Dort, wo man 1910 auf der "Ersten Österreichischen Flugshow" stolz den Motorflug-Erstling namens "Wright-Flugmaschine" präsentiert hat, geht es auch heute ums Fliegen, nämlich in Wels. Im Science Center und Mitmach-Museum Welios ist seit gestern die kleine aber äußerst feine Sonderausstellung "Der Traum vom Fliegen" (bis Mai 2019) geöffnet. "Wir erklären anhand von etlichen Hands-on-Exponaten, wie der Auftrieb entsteht, zerlegt in die wirkenden Kräfte", sagt Leo Ludick, Kurator der Sonderschau. Sehenswerte Leihexponate kamen etwa aus Didi Mateschitz’ Hangar 7 – ein aufgeschnittener Sternmotor – dazu ein aktueller Schaumotor von Rotax, Schaustücke aus der Flugzeug-Zuflieferindustrie, von Lufthansa, den Austrian Airlines oder von der "Weißen Möwe" in Wels. Vom heimischen Fliegerclub steht ein professioneller Cessna-Flugsimulator in der Ausstellung. In einer umgebauten Schubumkehr-Klappe eines Airbus A350 ist ein Kleinkino eingerichtet, in dem ein Berufspilot Antworten auf gängige Fragen zum Pilot sein gibt.
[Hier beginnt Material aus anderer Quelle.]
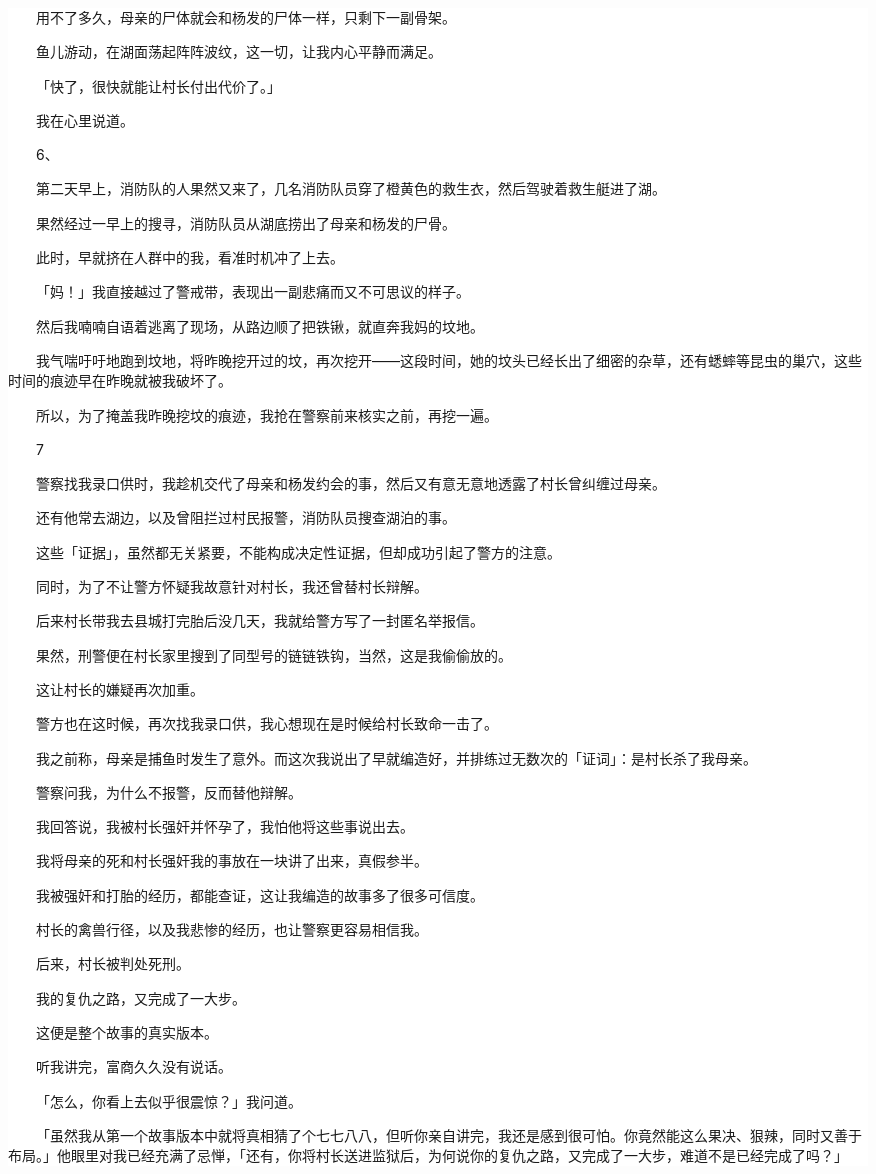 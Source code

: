 &emsp;&emsp;用不了多久，母亲的尸体就会和杨发的尸体一样，只剩下一副骨架。  
  
&emsp;&emsp;鱼儿游动，在湖面荡起阵阵波纹，这一切，让我内心平静而满足。  
  
&emsp;&emsp;「快了，很快就能让村长付出代价了。」  
  
&emsp;&emsp;我在心里说道。  
  
&emsp;&emsp;6、  
  
&emsp;&emsp;第二天早上，消防队的人果然又来了，几名消防队员穿了橙黄色的救生衣，然后驾驶着救生艇进了湖。  
  
&emsp;&emsp;果然经过一早上的搜寻，消防队员从湖底捞出了母亲和杨发的尸骨。  
  
&emsp;&emsp;此时，早就挤在人群中的我，看准时机冲了上去。  
  
&emsp;&emsp;「妈！」我直接越过了警戒带，表现出一副悲痛而又不可思议的样子。  
  
&emsp;&emsp;然后我喃喃自语着逃离了现场，从路边顺了把铁锹，就直奔我妈的坟地。  
  
&emsp;&emsp;我气喘吁吁地跑到坟地，将昨晚挖开过的坟，再次挖开——这段时间，她的坟头已经长出了细密的杂草，还有蟋蟀等昆虫的巢穴，这些时间的痕迹早在昨晚就被我破坏了。  
  
&emsp;&emsp;所以，为了掩盖我昨晚挖坟的痕迹，我抢在警察前来核实之前，再挖一遍。  
  
&emsp;&emsp;7  
  
&emsp;&emsp;警察找我录口供时，我趁机交代了母亲和杨发约会的事，然后又有意无意地透露了村长曾纠缠过母亲。  
  
&emsp;&emsp;还有他常去湖边，以及曾阻拦过村民报警，消防队员搜查湖泊的事。  
  
&emsp;&emsp;这些「证据」，虽然都无关紧要，不能构成决定性证据，但却成功引起了警方的注意。  
  
&emsp;&emsp;同时，为了不让警方怀疑我故意针对村长，我还曾替村长辩解。  
  
&emsp;&emsp;后来村长带我去县城打完胎后没几天，我就给警方写了一封匿名举报信。  
  
&emsp;&emsp;果然，刑警便在村长家里搜到了同型号的链链铁钩，当然，这是我偷偷放的。  
  
&emsp;&emsp;这让村长的嫌疑再次加重。  
  
&emsp;&emsp;警方也在这时候，再次找我录口供，我心想现在是时候给村长致命一击了。  
  
&emsp;&emsp;我之前称，母亲是捕鱼时发生了意外。而这次我说出了早就编造好，并排练过无数次的「证词」：是村长杀了我母亲。  
  
&emsp;&emsp;警察问我，为什么不报警，反而替他辩解。  
  
&emsp;&emsp;我回答说，我被村长强奸并怀孕了，我怕他将这些事说出去。  
  
&emsp;&emsp;我将母亲的死和村长强奸我的事放在一块讲了出来，真假参半。  
  
&emsp;&emsp;我被强奸和打胎的经历，都能查证，这让我编造的故事多了很多可信度。  
  
&emsp;&emsp;村长的禽兽行径，以及我悲惨的经历，也让警察更容易相信我。  
  
&emsp;&emsp;后来，村长被判处死刑。  
  
&emsp;&emsp;我的复仇之路，又完成了一大步。  
  
&emsp;&emsp;这便是整个故事的真实版本。  
  
&emsp;&emsp;听我讲完，富商久久没有说话。  
  
&emsp;&emsp;「怎么，你看上去似乎很震惊？」我问道。  
  
&emsp;&emsp;「虽然我从第一个故事版本中就将真相猜了个七七八八，但听你亲自讲完，我还是感到很可怕。你竟然能这么果决、狠辣，同时又善于布局。」他眼里对我已经充满了忌惮，「还有，你将村长送进监狱后，为何说你的复仇之路，又完成了一大步，难道不是已经完成了吗？」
"Ich habe eine derart gute Aufbereitung des Themas dynamischer Auftrieb noch in keinem Science Center – zumindest in Europa – gesehen", sagt Welios-Geschäftsführer Michael Holl. Zudem freut ihn die Zusammenarbeit in der Ausstellung mit der Fachhochschule Oberösterreich in Wels. Hier wird das Bachelorstudium "Leichtbau und Composite-Werkstoffe" angeboten. Studienleiter Roland Hinterhölzl: "Vor dreißig Jahren bestanden rund 15 Prozent der Flugzeugteile aus Composite-Materialen, etwa Kohlefaser, heute sind es mehr als 50 Prozent."

Für Schüler (Sekundarstufe I und II) wird im Welios der Workshop "Das Fliegen" angeboten (Info: www.welios.at). Zu sehen ist u. a. wie der Bernoulli-Effekt einen aufblasbaren Wasserball schräg über einem Laubsaugergebläse tanzen lässt. Probieren Sie das durchaus auch einmal zu Hause!